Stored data
● ● ●

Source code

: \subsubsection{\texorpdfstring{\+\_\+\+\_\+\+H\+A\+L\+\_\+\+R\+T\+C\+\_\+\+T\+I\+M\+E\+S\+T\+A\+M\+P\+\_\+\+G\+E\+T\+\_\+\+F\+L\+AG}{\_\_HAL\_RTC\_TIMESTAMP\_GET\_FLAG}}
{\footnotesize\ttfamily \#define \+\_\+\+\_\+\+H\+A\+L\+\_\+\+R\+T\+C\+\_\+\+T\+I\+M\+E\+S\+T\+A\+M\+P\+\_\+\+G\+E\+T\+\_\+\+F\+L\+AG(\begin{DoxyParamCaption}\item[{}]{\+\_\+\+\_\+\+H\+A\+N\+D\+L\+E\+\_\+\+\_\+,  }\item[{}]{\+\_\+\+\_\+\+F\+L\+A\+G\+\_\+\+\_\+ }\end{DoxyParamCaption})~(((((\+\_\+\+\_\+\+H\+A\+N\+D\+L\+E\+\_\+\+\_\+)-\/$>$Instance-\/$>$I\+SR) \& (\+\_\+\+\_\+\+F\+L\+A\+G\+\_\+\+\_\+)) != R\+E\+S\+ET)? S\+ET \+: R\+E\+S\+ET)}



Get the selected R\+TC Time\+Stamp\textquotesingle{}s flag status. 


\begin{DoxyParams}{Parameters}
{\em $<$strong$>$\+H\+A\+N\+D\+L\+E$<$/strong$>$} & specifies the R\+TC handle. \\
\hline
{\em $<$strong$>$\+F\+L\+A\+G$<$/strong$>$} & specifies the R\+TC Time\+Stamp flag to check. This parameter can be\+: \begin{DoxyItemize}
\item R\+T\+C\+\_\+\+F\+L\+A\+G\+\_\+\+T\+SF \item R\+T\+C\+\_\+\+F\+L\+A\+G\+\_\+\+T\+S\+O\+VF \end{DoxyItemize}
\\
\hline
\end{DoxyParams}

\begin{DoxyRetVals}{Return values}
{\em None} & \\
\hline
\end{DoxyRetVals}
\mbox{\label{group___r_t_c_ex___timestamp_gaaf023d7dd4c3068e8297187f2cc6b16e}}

● ● ●

Nothing in the data should be altered; please repeat it exactly.

§ **Output for this task**:
Source code

: \subsubsection{\texorpdfstring{\+\_\+\+\_\+\+H\+A\+L\+\_\+\+R\+T\+C\+\_\+\+T\+I\+M\+E\+S\+T\+A\+M\+P\+\_\+\+G\+E\+T\+\_\+\+F\+L\+AG}{\_\_HAL\_RTC\_TIMESTAMP\_GET\_FLAG}}
{\footnotesize\ttfamily \#define \+\_\+\+\_\+\+H\+A\+L\+\_\+\+R\+T\+C\+\_\+\+T\+I\+M\+E\+S\+T\+A\+M\+P\+\_\+\+G\+E\+T\+\_\+\+F\+L\+AG(\begin{DoxyParamCaption}\item[{}]{\+\_\+\+\_\+\+H\+A\+N\+D\+L\+E\+\_\+\+\_\+,  }\item[{}]{\+\_\+\+\_\+\+F\+L\+A\+G\+\_\+\+\_\+ }\end{DoxyParamCaption})~(((((\+\_\+\+\_\+\+H\+A\+N\+D\+L\+E\+\_\+\+\_\+)-\/$>$Instance-\/$>$I\+SR) \& (\+\_\+\+\_\+\+F\+L\+A\+G\+\_\+\+\_\+)) != R\+E\+S\+ET)? S\+ET \+: R\+E\+S\+ET)}



Get the selected R\+TC Time\+Stamp\textquotesingle{}s flag status. 


\begin{DoxyParams}{Parameters}
{\em $<$strong$>$\+H\+A\+N\+D\+L\+E$<$/strong$>$} & specifies the R\+TC handle. \\
\hline
{\em $<$strong$>$\+F\+L\+A\+G$<$/strong$>$} & specifies the R\+TC Time\+Stamp flag to check. This parameter can be\+: \begin{DoxyItemize}
\item R\+T\+C\+\_\+\+F\+L\+A\+G\+\_\+\+T\+SF \item R\+T\+C\+\_\+\+F\+L\+A\+G\+\_\+\+T\+S\+O\+VF \end{DoxyItemize}
\\
\hline
\end{DoxyParams}

\begin{DoxyRetVals}{Return values}
{\em None} & \\
\hline
\end{DoxyRetVals}
\mbox{\label{group___r_t_c_ex___timestamp_gaaf023d7dd4c3068e8297187f2cc6b16e}}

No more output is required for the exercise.